Ligde yok... UEFA’da nal toplamada... O zaman bu Fenerbahçe nereye koşuyor? Yönetimin üst düzeyi cevap vermeli. Maçın ilk yarısında kayda değer gördüğümüz direk dibinden auta giden şutların dışında pozisyon zaafiyeti ile geçen bir maç izledik. Bu maçın favorisi gözüken Fenerbahçe koskoca bir yalanmış!.. Hiçbir futbolcuda herhangi bir girişim, maç kazanma arzusu göremediğimiz gibi yetenekli bildiğimiz Salih top kayıpları oynarken, Stoch hiçbir varlık gösteremiyordu. Moussa Sow top alma yoksunu kalırken, Souza enlemesine geri oynama alışkanlığı ile devamlılığını sürdürüyordu.
İkinci yarı itibariyle ise Sow ile çok önemli bir pozisyon bulduk, ama golü bulamadık. Daha sonra oyuna giren Emenike ile biraz daha fazla sokulabilse gol atması işten bile olmayan pozisyonda, acele etti, erken vurdu gollük topu Zorya kalecisi Shevchenko’ya teslim etti.
Grechyshkin’nin Fenerbahçe kalesinin çatalına giden golüyle zayıf görünen Zorya öne geçti. Fenerbahçeli oyuncular var mıydı, yok muydu belli değildi. O zaman maç kazanma şansını arayıp da bulamazsın.

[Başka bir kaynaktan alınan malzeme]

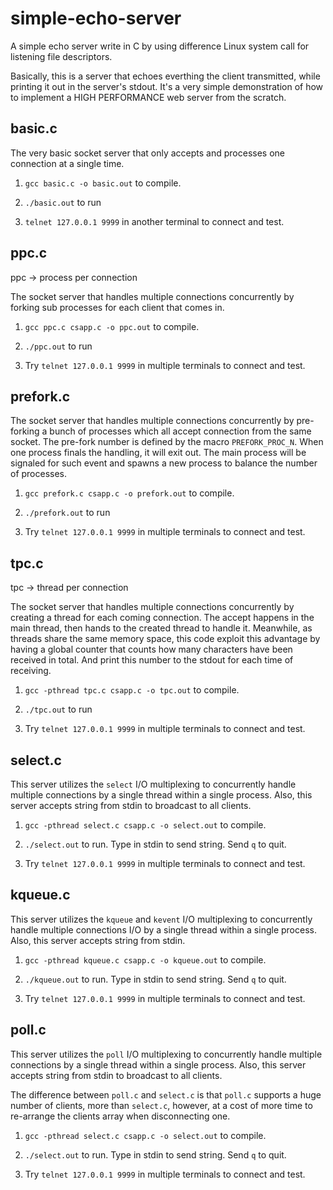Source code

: # simple-echo-server

A simple echo server write in C by using difference Linux system call for listening file descriptors.

Basically, this is a server that echoes everthing the client transmitted, while printing it out in the server's stdout. It's a very simple demonstration of how to implement a HIGH PERFORMANCE web server from the scratch.

## basic.c

The very basic socket server that only accepts and processes one connection at a single time.

1) `gcc basic.c -o basic.out` to compile.

2) `./basic.out` to run

3) `telnet 127.0.0.1 9999` in another terminal to connect and test.

## ppc.c

ppc -> process per connection

The socket server that handles multiple connections concurrently by forking sub processes for each client that comes in.

1) `gcc ppc.c csapp.c -o ppc.out` to compile.

2) `./ppc.out` to run

3) Try `telnet 127.0.0.1 9999` in multiple terminals to connect and test.

## prefork.c

The socket server that handles multiple connections concurrently by pre-forking a bunch of processes which all accept connection from the same socket. The pre-fork number is defined by the macro `PREFORK_PROC_N`. When one process finals the handling, it will exit out. The main process will be signaled for such event and spawns a new process to balance the number of processes.

1) `gcc prefork.c csapp.c -o prefork.out` to compile.

2) `./prefork.out` to run

3) Try `telnet 127.0.0.1 9999` in multiple terminals to connect and test.

## tpc.c

tpc -> thread per connection

The socket server that handles multiple connections concurrently by creating a thread for each coming connection. The accept happens in the main thread, then hands to the created thread to handle it. Meanwhile, as threads share the same memory space, this code exploit this advantage by having a global counter that counts how many characters have been received in total. And print this number to the stdout for each time of receiving.

1) `gcc -pthread tpc.c csapp.c -o tpc.out` to compile.

2) `./tpc.out` to run

3) Try `telnet 127.0.0.1 9999` in multiple terminals to connect and test.

## select.c

This server utilizes the `select` I/O multiplexing to concurrently handle multiple connections by a single thread within a single process. Also, this server accepts string from stdin to broadcast to all clients.

1) `gcc -pthread select.c csapp.c -o select.out` to compile.

2) `./select.out` to run. Type in stdin to send string. Send `q` to quit.

3) Try `telnet 127.0.0.1 9999` in multiple terminals to connect and test.

## kqueue.c

This server utilizes the `kqueue` and `kevent` I/O multiplexing to concurrently handle multiple connections I/O by a single thread within a single process. Also, this server accepts string from stdin.

1) `gcc -pthread kqueue.c csapp.c -o kqueue.out` to compile.

2) `./kqueue.out` to run. Type in stdin to send string. Send `q` to quit.

3) Try `telnet 127.0.0.1 9999` in multiple terminals to connect and test.

## poll.c

This server utilizes the `poll` I/O multiplexing to concurrently handle multiple connections by a single thread within a single process. Also, this server accepts string from stdin to broadcast to all clients.

The difference between `poll.c` and `select.c` is that `poll.c` supports a huge number of clients, more than `select.c`, however, at a cost of more time to re-arrange the clients array when disconnecting one. 

1) `gcc -pthread select.c csapp.c -o select.out` to compile.

2) `./select.out` to run. Type in stdin to send string. Send `q` to quit.

3) Try `telnet 127.0.0.1 9999` in multiple terminals to connect and test.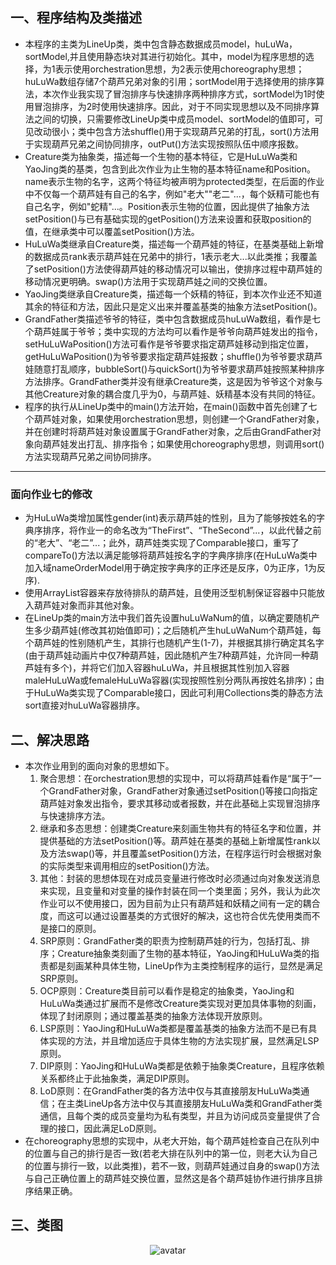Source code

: ## 一、程序结构及类描述  
* 本程序的主类为LineUp类，类中包含静态数据成员model，huLuWa，sortModel,并且使用静态块对其进行初始化。其中，model为程序思想的选择，为1表示使用orchestration思想，为2表示使用choreography思想；huLuWa数组存储7个葫芦兄弟对象的引用；sortModel用于选择使用的排序算法，本次作业我实现了冒泡排序与快速排序两种排序方式，sortModel为1时使用冒泡排序，为2时使用快速排序。因此，对于不同实现思想以及不同排序算法之间的切换，只需要修改LineUp类中成员model、sortModel的值即可，可见改动很小；类中包含方法shuffle()用于实现葫芦兄弟的打乱，sort()方法用于实现葫芦兄弟之间协同排序，outPut()方法实现按照队伍中顺序报数。
* Creature类为抽象类，描述每一个生物的基本特征，它是HuLuWa类和YaoJing类的基类，包含到此次作业为止生物的基本特征name和Position。name表示生物的名字，这两个特征均被声明为protected类型，在后面的作业中不仅每一个葫芦娃有自己的名字，例如"老大""老二"...，每个妖精可能也有自己名字，例如"蛇精"...。Position表示生物的位置，因此提供了抽象方法setPosition()与已有基础实现的getPosition()方法来设置和获取position的值，在继承类中可以覆盖setPosition()方法。
* HuLuWa类继承自Creature类，描述每一个葫芦娃的特征，在基类基础上新增的数据成员rank表示葫芦娃在兄弟中的排行，1表示老大...以此类推；我覆盖了setPosition()方法使得葫芦娃的移动情况可以输出，使排序过程中葫芦娃的移动情况更明确。swap()方法用于实现葫芦娃之间的交换位置。
* YaoJing类继承自Creature类，描述每一个妖精的特征，到本次作业还不知道其余的特征和方法，因此只是定义出来并覆盖基类的抽象方法setPosition()。
* GrandFather类描述爷爷的特征，类中包含数据成员huLuWa数组，看作是七个葫芦娃属于爷爷；类中实现的方法均可以看作是爷爷向葫芦娃发出的指令，setHuLuWaPosition()方法可看作是爷爷要求指定葫芦娃移动到指定位置，getHuLuWaPosition()为爷爷要求指定葫芦娃报数；shuffle()为爷爷要求葫芦娃随意打乱顺序，bubbleSort()与quickSort()为爷爷要求葫芦娃按照某种排序方法排序。GrandFather类并没有继承Creature类，这是因为爷爷这个对象与其他Creature对象的耦合度几乎为0，与葫芦娃、妖精基本没有共同的特征。
* 程序的执行从LineUp类中的main()方法开始，在main()函数中首先创建了七个葫芦娃对象，如果使用orchestration思想，则创建一个GrandFather对象，并在创建时将葫芦娃对象设置属于GrandFather对象，之后由GrandFather对象向葫芦娃发出打乱、排序指令；如果使用choreography思想，则调用sort()方法实现葫芦兄弟之间协同排序。
  
***
### 面向作业七的修改  
* 为HuLuWa类增加属性gender(int)表示葫芦娃的性别，且为了能够按姓名的字典序排序，将作业一的命名改为“TheFirst”、“TheSecond”...，以此代替之前的“老大”、“老二”...；此外，葫芦娃类实现了Comparable接口，重写了compareTo()方法以满足能够将葫芦娃按名字的字典序排序(在HuLuWa类中加入域nameOrderModel用于确定按字典序的正序还是反序，0为正序，1为反序).
* 使用ArrayList容器来存放待排队的葫芦娃，且使用泛型机制保证容器中只能放入葫芦娃对象而非其他对象。
* 在LineUp类的main方法中我们首先设置huLuWaNum的值，以确定要随机产生多少葫芦娃(修改其初始值即可)；之后随机产生huLuWaNum个葫芦娃，每个葫芦娃的性别随机产生，其排行也随机产生(1-7)，并根据其排行确定其名字(由于葫芦娃动画片中仅7种葫芦娃，因此随机产生7种葫芦娃，允许同一种葫芦娃有多个)，并将它们加入容器huLuWa，并且根据其性别加入容器maleHuLuWa或femaleHuLuWa容器(实现按照性别分两队再按姓名排序)；由于HuLuWa类实现了Comparable接口，因此可利用Collections类的静态方法sort直接对huLuWa容器排序。

## 二、解决思路
* 本次作业用到的面向对象的思想如下。   
  1. 聚合思想：在orchestration思想的实现中，可以将葫芦娃看作是“属于”一个GrandFather对象，GrandFather对象通过setPosition()等接口向指定葫芦娃对象发出指令，要求其移动或者报数，并在此基础上实现冒泡排序与快速排序方法。
  2. 继承和多态思想：创建类Creature来刻画生物共有的特征名字和位置，并提供基础的方法setPosition()等。葫芦娃在基类的基础上新增属性rank以及方法swap()等，并且覆盖setPosition()方法，在程序运行时会根据对象的实际类型来调用相应的setPosition()方法。
  3. 其他：封装的思想体现在对成员变量进行修改时必须通过向对象发送消息来实现，且变量和对变量的操作封装在同一个类里面；另外，我认为此次作业可以不使用接口，因为目前为止只有葫芦娃和妖精之间有一定的耦合度，而这可以通过设置基类的方式很好的解决，这也符合优先使用类而不是接口的原则。
  4. SRP原则：GrandFather类的职责为控制葫芦娃的行为，包括打乱、排序；Creature抽象类刻画了生物的基本特征，YaoJing和HuLuWa类的指责都是刻画某种具体生物，LineUp作为主类控制程序的运行，显然是满足SRP原则。
  5. OCP原则：Creature类目前可以看作是稳定的抽象类，YaoJing和HuLuWa类通过扩展而不是修改Creature类实现对更加具体事物的刻画，体现了封闭原则；通过覆盖基类的抽象方法体现开放原则。
  6. LSP原则：YaoJing和HuLuWa类都是覆盖基类的抽象方法而不是已有具体实现的方法，并且增加适应于具体生物的方法实现扩展，显然满足LSP原则。
  7. DIP原则：YaoJing和HuLuWa类都是依赖于抽象类Creature，且程序依赖关系都终止于此抽象类，满足DIP原则。
  8. LoD原则：在GrandFather类的各方法中仅与其直接朋友HuLuWa类通信；在主类LineUp各方法中仅与其直接朋友HuLuWa类和GrandFather类通信，且每个类的成员变量均为私有类型，并且为访问成员变量提供了合理的接口，因此满足LoD原则。
* 在choreography思想的实现中，从老大开始，每个葫芦娃检查自己在队列中的位置与自己的排行是否一致(若老大排在队列中的第一位，则老大认为自己的位置与排行一致，以此类推)，若不一致，则葫芦娃通过自身的swap()方法与自己正确位置上的葫芦娃交换位置，显然这是各个葫芦娃协作进行排序且排序结果正确。

## 三、类图
<div align=center>

![avatar](http://www.plantuml.com/plantuml/png/bLHTQnD157tVNp6qBoccXVQvIALWfLGRh29I-Z3PJ7QttTrPPsTRIon4Ak97MxKeWY1Qg1efLgGFzaFfdqaswPD_mJjxTxDZ4q4XX9bpxvrxppatcGWb5JBoN2EWvXAr61aeuM5acYxJIS6eZ0GR88EMOCol6RGSIa5DIIPT6eOaIwWPX0mwlYG13ntfS5_TvwHmV8lur6DmXK-MNHY2ouLbxbH8o6GfBIceUicy80EIB0LQUHAKhXa6DhyIpKItg6ezCa8wEutsxd7dnLxdoSTMOxtzva6yjTtPsVZrOsCqZTNljtO_5Pid7-8lk-rl9_5M0mgXUbZr4DHVoiuMyojCP3Sr_wm0u2glCDTGGs7dxi3NeRP8KheAk0Ob_y4HirPeKC27amnrpAD-v9MPcArMKJlifOHHhGgwKbF9y0W5KTbrJA8Y9lS2AjWDdlK8D2LlKpuDxzKISkcbqCFddmZXgwdHu_U6XrERkXXHODOn6s0AvAzSfj9cegPqloG4NPrnGZcErHU9ZQyGWdQt7ts7J_FdQVjbetcusNg-WOwtZf-rzr_71wzQNu-wou1uQdR2e1oLoowRuq8geT1da4Vcd9oY-buSwfRSYHnpILKaOPUl90csOzc9r1e3tKKypYzeFjjHjUgoj2zwXbb_QEg0YtVpxk7Vaugz5gGYnU-Fuitz46PELXSKGgdEwe_Zfv_xoWPb-QGPsUuBYRafEmukQgGD5O9a9ghKP6IIUoKgA8Yi_EoxXxFbHMRAT0_pVDWF61sRPEinu_ZiPf3-qfk7nwDeF1UcpTJ_aM8Trz_6wmT5Y8vXrBIvODmIDB1NCOZaQg640dCj4TzJj7ImP_FqeCQNMFaPvyAkv_HKVpymKklXTdomWm60nXHqkdTMVuTGxs2vveOMERT1lH4ewWFpI9QYVW6FEdxwEvzV85HOuP01HkeMe_I6pbo39vXVYJptDm00)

Fenerbahçe’nin bu hale gelmiş durumda çaresini ve reçetesini hiçbir futbol doktoru yazamayacak görünüyor. Böylesine zayıf gördüğümüz Zorya karşısında bile akıllara durgunluk veren acemi hareketler yapan futbolcularımızın hangi Fenerbahçe’nin futbolcuları oldukları da tartışılır. Bu bozuk düzen, sezon başındaki yanlışlar tamamen yönetim hatasından kaynaklanıyor. Aziz Yıldırım kendini dokunulmaz zannediyor. Hadi öyle kabul edelim. Ama bu Fenerbahçe takımının almış olduğu neticeler kendisine dokunmaya başladı farkında değil. Kısacası Fenerbahçe hem ligimize hem Avrupa Ligi’ndeki bu maçlara beyaz bayrak sallamaya başladı.